What evidence is needed to apply for a non-molestation order?
Wed 3 January 2024
There is no single piece of evidence that guarantees being granted a Non-molestation order ("NMO") by the court. so it's important to build a strong case requires demonstrating a real and immediate risk of harm. Compelling evidence may be in the form of :-
- Witness statements: A detailed account of the incidents you experienced, with specific dates, times, and locations. Include descriptions of the behaviour, your emotional response, and any witnesses present.
- Police reports: records of any incidents reported to the police.
- Medical records: If you sustained injuries, provide medical records or doctor's notes as evidence of physical harm.
- Social media/electronic communication: Screenshots of harassing or threatening texts, emails, or social media messages can serve as powerful evidence.
- Photographs or recordings: If available, any visual or audio recordings of the incidents can be highly persuasive.
- Third-party evidence: Statements from neighbours, friends, or colleagues who support your claims can add weight to your case.
Your NMO application will be heard by a judge in a private family court hearing. Be prepared for the following:
- Attendance: Unless the application is extremely urgent and you are potentially in immediate risk of harm, both you and the respondent have the right to attend the hearing, though the respondent may choose not to be present.

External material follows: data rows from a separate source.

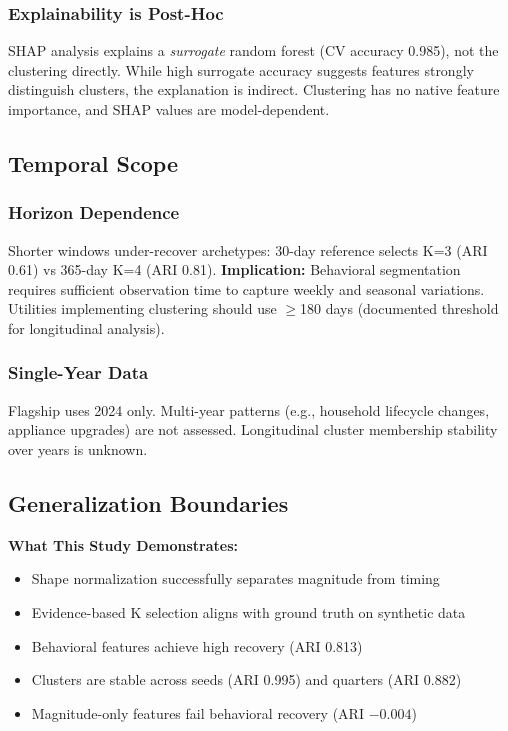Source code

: \subsubsection{Explainability is Post-Hoc}

SHAP analysis explains a \emph{surrogate} random forest (CV accuracy 0.985), not the clustering directly. While high surrogate accuracy suggests features strongly distinguish clusters, the explanation is indirect. Clustering has no native feature importance, and SHAP values are model-dependent.

\subsection{Temporal Scope}

\subsubsection{Horizon Dependence}

Shorter windows under-recover archetypes: 30-day reference selects K=3 (ARI 0.61) vs 365-day K=4 (ARI 0.81). \textbf{Implication:} Behavioral segmentation requires sufficient observation time to capture weekly and seasonal variations. Utilities implementing clustering should use $\geq$180 days (documented threshold for longitudinal analysis).

\subsubsection{Single-Year Data}

Flagship uses 2024 only. Multi-year patterns (e.g., household lifecycle changes, appliance upgrades) are not assessed. Longitudinal cluster membership stability over years is unknown.

\subsection{Generalization Boundaries}

\textbf{What This Study Demonstrates:}
\begin{itemize}
    \item Shape normalization successfully separates magnitude from timing
    \item Evidence-based K selection aligns with ground truth on synthetic data
    \item Behavioral features achieve high recovery (ARI 0.813)
    \item Clusters are stable across seeds (ARI 0.995) and quarters (ARI 0.882)
    \item Magnitude-only features fail behavioral recovery (ARI $-0.004$)
\end{itemize}

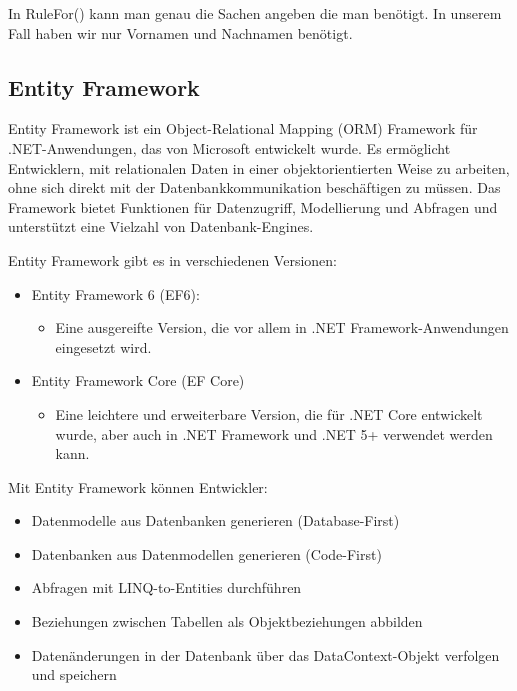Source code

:In RuleFor() kann man genau die Sachen angeben die man benötigt. 
In unserem Fall haben wir nur Vornamen und Nachnamen benötigt.
\newpage

\subsection{Entity Framework}

Entity Framework ist ein Object-Relational Mapping (ORM) Framework für .NET-Anwendungen, das von Microsoft entwickelt wurde. Es ermöglicht Entwicklern, mit relationalen Daten in einer objektorientierten Weise zu arbeiten, ohne sich direkt mit der Datenbankkommunikation beschäftigen zu müssen. Das Framework bietet Funktionen für Datenzugriff, Modellierung und Abfragen und unterstützt eine Vielzahl von Datenbank-Engines.

Entity Framework gibt es in verschiedenen Versionen:

\begin{itemize}
    \item Entity Framework 6 (EF6): 
    \begin{itemize}
        \item Eine ausgereifte Version, die vor allem in .NET Framework-Anwendungen eingesetzt wird.

    \end{itemize}
\end{itemize}

\begin{itemize}
    \item Entity Framework Core (EF Core)
    \begin{itemize}
        \item Eine leichtere und erweiterbare Version, die für .NET Core entwickelt wurde, aber auch in .NET Framework und .NET 5+ verwendet werden kann.

    \end{itemize}
\end{itemize}

Mit Entity Framework können Entwickler:

\begin{itemize}
    \item Datenmodelle aus Datenbanken generieren (Database-First)
    \item Datenbanken aus Datenmodellen generieren (Code-First)
    \item Abfragen mit LINQ-to-Entities durchführen
    \item Beziehungen zwischen Tabellen als Objektbeziehungen abbilden
    \item Datenänderungen in der Datenbank über das DataContext-Objekt verfolgen und speichern

\end{itemize}

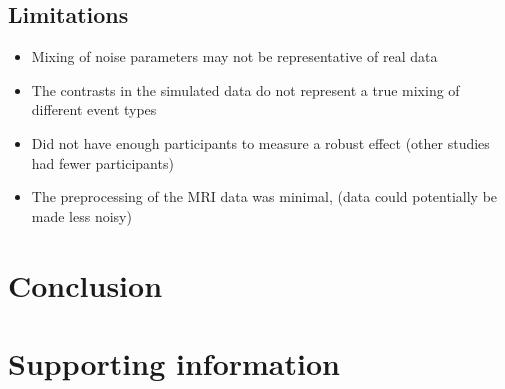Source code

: \documentclass[10pt,letterpaper]{article}
\begin{document}
\subsection{Limitations}

\begin{itemize}
  \item Mixing of noise parameters may not be representative of real data
  \item The contrasts in the simulated data do not represent a true mixing of different event types
  \item Did not have enough participants to measure a robust effect (other studies had fewer participants)
  \item The preprocessing of the MRI data was minimal, (data could potentially be made less noisy)
\end{itemize}

\section*{Conclusion}



\section*{Supporting information}

\end{document}

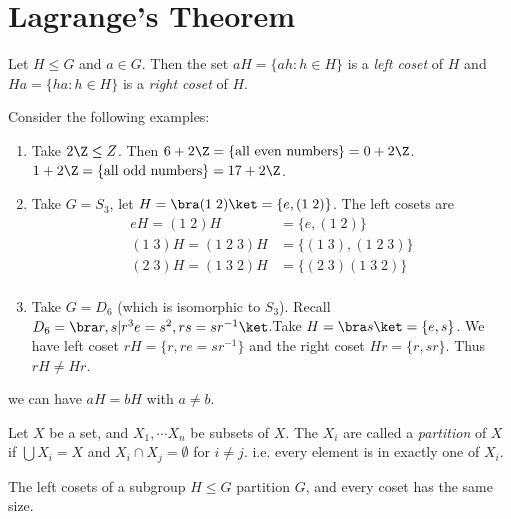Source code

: \documentclass[a4paper]{article}
\begin{document}
  \section{Lagrange's Theorem}
  \begin{defi}[Cosets]
    Let $H\leq G$ and $a\in G$. Then the set $aH =\{ah : h\in H\}$ is a \emph{left coset} of $H$  and $Ha = \{ha : h\in H\}$ is a \emph{right coset} of $H$.
  \end{defi}
  \begin{eg}
    Consider the following examples: 
    \begin{enumerate}
      \item Take $2\Z \leq Z$. Then $6 + 2\Z = \{\text{all even numbers}\} = 0 + 2\Z$. $1 + 2\Z = \{\text{all odd numbers}\} = 17 + 2\Z$. 
      \item Take $G = S_3$, let $H = \bra (1\; 2)\ket = \{e, (1\; 2)\}$. The left cosets are 
        \begin{align*}
          eH = (1\; 2)H &= \{e, (1\; 2)\}\\
          (1\; 3)H = (1\; 2\; 3)H &= \{(1\; 3), (1\; 2\; 3)\}\\
          (2\; 3)H = (1\; 3\; 2)H &= \{(2\; 3)(1\; 3\; 2)\}\\
        \end{align*}
      \item Take $G = D_6$ (which is isomorphic to $S_3$). Recall $D_6 = \bra r, s | r^3 e = s^2, rs = sr^{-1}\ket$.Take $H = \bra s\ket = \{e, s\}$. We have left coset $rH = \{r, re = sr^{-1}\}$ and the right coset $Hr = \{r, sr\}$. Thus $rH \not= Hr$. 
    \end{enumerate}
  \end{eg}
  \note we can have $aH = bH$ with $a\not= b$. 

  \begin{defi}[Partition]
    Let $X$ be a set, and $X_1, \cdots X_n$ be subsets of $X$. The $X_i$ are called a \emph{partition} of $X$ if $\bigcup X_i = X$ and $X_i\cap X_j = \emptyset$ for $i\not= j$. i.e. every element is in exactly one of $X_i$.
  \end{defi}

  \begin{lemma}
    The left cosets of a subgroup $H\leq G$ partition $G$, and every coset has the same size.
  \end{lemma}
\end{document}
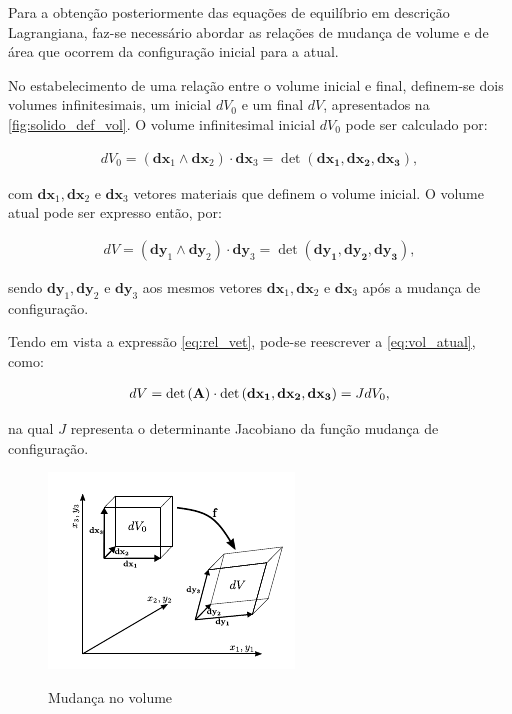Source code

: Para a obtenção posteriormente das equações de equilíbrio em descrição Lagrangiana, faz-se necessário abordar as relações de mudança de volume e de área que ocorrem da configuração inicial para a atual. 

No estabelecimento de uma relação entre o volume inicial e final, definem-se dois volumes infinitesimais, um inicial $dV_{0}$ e um final $dV$, apresentados na \autoref{fig:solido_def_vol}. O volume infinitesimal inicial $dV_{0}$ pode ser calculado por:

\begin{align}
dV_{0} = (\mathbf{dx}_{1} \wedge \mathbf{dx}_{2}) \cdot \mathbf{dx}_{3} = \det{(\mathbf{dx_1},\mathbf{dx_2},\mathbf{dx_3})},
\end{align}

\noindent com $\mathbf{dx}_1,\mathbf{dx}_2$ e $\mathbf{dx}_3$ vetores materiais que definem o volume inicial. O volume atual pode ser expresso então, por:

\begin{align}
dV = (\mathbf{dy}_{1} \wedge \mathbf{dy}_{2}) \cdot \mathbf{dy}_{3} = \det{(\mathbf{dy_1},\mathbf{dy_2},\mathbf{dy_3})}, \label{eq:vol_atual}
\end{align}

\noindent  sendo $\mathbf{dy}_1,\mathbf{dy}_2$ e $\mathbf{dy}_3$ aos mesmos vetores $\mathbf{dx}_1,\mathbf{dx}_2$ e $\mathbf{dx}_3$ após a mudança de configuração.

Tendo em vista a expressão \ref{eq:rel_vet}, pode-se reescrever a \autoref{eq:vol_atual}, como:

\begin{align}
dV = \det{\left(\mathbf{A}\right)} \cdot \det{(\mathbf{dx_1},\mathbf{dx_2},\mathbf{dx_3})}  = JdV_{0} \label {eq:vol_atual2},
\end{align}

\noindent na qual $J$ representa o determinante Jacobiano da função mudança de configuração.

\begin{figure}[!htbp]
	\caption{Mudança no volume}
	\centering
	\includegraphics[scale=2.0]{Imagens/Cap4/sol_def_vol.pdf}	
	\label{fig:solido_def_vol}
\end{figure}

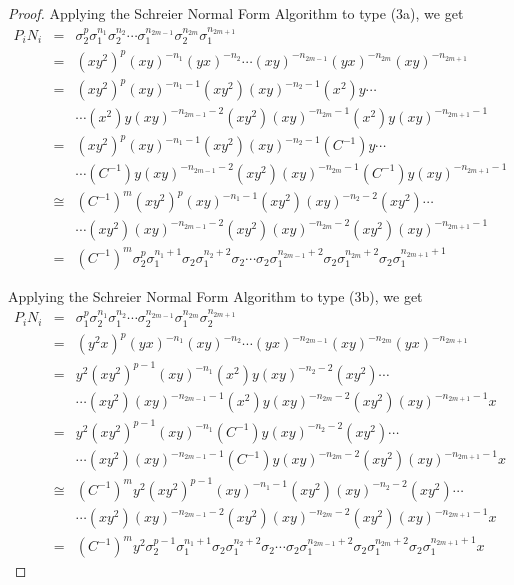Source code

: \documentclass{article}
\begin{document}
\begin{proof}
\noindent Applying the Schreier Normal Form Algorithm to type (3a), we get 
\begin{eqnarray*}
P_{i}N_{i} & = & \sigma_{2}^{p}\sigma_{1}^{n_{1}}\sigma_{2}^{n_{2}}\cdots\sigma_{1}^{n_{2m-1}}\sigma_{2}^{n_{2m}}\sigma_{1}^{n_{2m+1}}\\
\ & = & (xy^{2})^{p}(xy)^{-n_{1}}(yx)^{-n_{2}} \cdots (xy)^{-n_{2m-1}}(yx)^{-n_{2m}}(xy)^{-n_{2m+1}}\\
\ & = & (xy^{2})^{p}(xy)^{-n_{1}-1}(xy^{2})(xy)^{-n_{2}-1}(x^{2})y \cdots\\
\ & \ & \cdots(x^{2})y(xy)^{-n_{2m-1}-2}(xy^{2})(xy)^{-n_{2m}-1}(x^{2})y(xy)^{-n_{2m+1}-1}\\
\ & = & (xy^{2})^{p}(xy)^{-n_{1}-1}(xy^{2})(xy)^{-n_{2}-1}(C^{-1})y \cdots\\
\ & \ & \cdots(C^{-1})y(xy)^{-n_{2m-1}-2}(xy^{2})(xy)^{-n_{2m}-1}(C^{-1})y(xy)^{-n_{2m+1}-1}\\
\ & \cong & (C^{-1})^{m}(xy^{2})^{p}(xy)^{-n_{1}-1}(xy^{2})(xy)^{-n_{2}-2}(xy^{2}) \cdots\\
\ & \ & \cdots(xy^{2})(xy)^{-n_{2m-1}-2}(xy^{2})(xy)^{-n_{2m}-2}(xy^{2})(xy)^{-n_{2m+1}-1}\\
\ & = & (C^{-1})^{m}\sigma_{2}^{p}\sigma_{1}^{n_{1}+1}\sigma_{2}\sigma_{1}^{n_{2}+2}\sigma_{2} \cdots \sigma_{2}\sigma_{1}^{n_{2m-1}+2}\sigma_{2}\sigma_{1}^{n_{2m}+2}\sigma_{2}\sigma_{1}^{n_{2m+1}+1}
\end{eqnarray*}

\noindent Applying the Schreier Normal Form Algorithm to type (3b), we get 
\begin{eqnarray*}
P_{i}N_{i} & = & \sigma_{1}^{p}\sigma_{2}^{n_{1}}\sigma_{1}^{n_{2}}\cdots\sigma_{2}^{n_{2m-1}}\sigma_{1}^{n_{2m}}\sigma_{2}^{n_{2m+1}}\\
\ & = & (y^{2}x)^{p}(yx)^{-n_{1}}(xy)^{-n_{2}} \cdots (yx)^{-n_{2m-1}}(xy)^{-n_{2m}}(yx)^{-n_{2m+1}}\\
\ & = & y^{2}(xy^{2})^{p-1}(xy)^{-n_{1}}(x^{2})y(xy)^{-n_{2}-2}(xy^{2}) \cdots\\
\ & \ & \cdots(xy^{2})(xy)^{-n_{2m-1}-1}(x^{2})y(xy)^{-n_{2m}-2}(xy^{2})(xy)^{-n_{2m+1}-1}x\\
\ & = & y^{2}(xy^{2})^{p-1}(xy)^{-n_{1}}(C^{-1})y(xy)^{-n_{2}-2}(xy^{2}) \cdots\\
\ & \ & \cdots(xy^{2})(xy)^{-n_{2m-1}-1}(C^{-1})y(xy)^{-n_{2m}-2}(xy^{2})(xy)^{-n_{2m+1}-1}x\\
\ & \cong & (C^{-1})^{m}y^{2}(xy^{2})^{p-1}(xy)^{-n_{1}-1}(xy^{2})(xy)^{-n_{2}-2}(xy^{2}) \cdots\\
\ & \ & \cdots(xy^{2})(xy)^{-n_{2m-1}-2}(xy^{2})(xy)^{-n_{2m}-2}(xy^{2})(xy)^{-n_{2m+1}-1}x\\
\ & = & (C^{-1})^{m}y^{2}\sigma_{2}^{p-1}\sigma_{1}^{n_{1}+1}\sigma_{2}\sigma_{1}^{n_{2}+2}\sigma_{2} \cdots \sigma_{2}\sigma_{1}^{n_{2m-1}+2}\sigma_{2}\sigma_{1}^{n_{2m}+2}\sigma_{2}\sigma_{1}^{n_{2m+1}+1}x
\end{eqnarray*}


\end{proof}
\end{document}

- Legal representation: While having a lawyer isn't mandatory, legal advice can be invaluable in navigating the process and presenting your case effectively.
- Judge's assessment: The judge will consider all evidence presented before deciding whether to grant the Order or not, and if made its terms and duration.
- Terms of the Order: If granted, the Order will typically specify prohibited behaviors, geographic restrictions, and potential consequences for breach.
The Court's Approach
The court takes NMO applications seriously, prioritising the safety and well-being of the applicant. Judges assess each case based on the balance of probabilities:
- Is the applicant presenting genuine fear of harm?
- Does the evidence support a real and immediate risk of harm?
- Is an NMO the most appropriate course of action to protect the applicant?
The court also considers any history of violence or controlling behavior by the respondent and the potential impact of an NMO on both parties.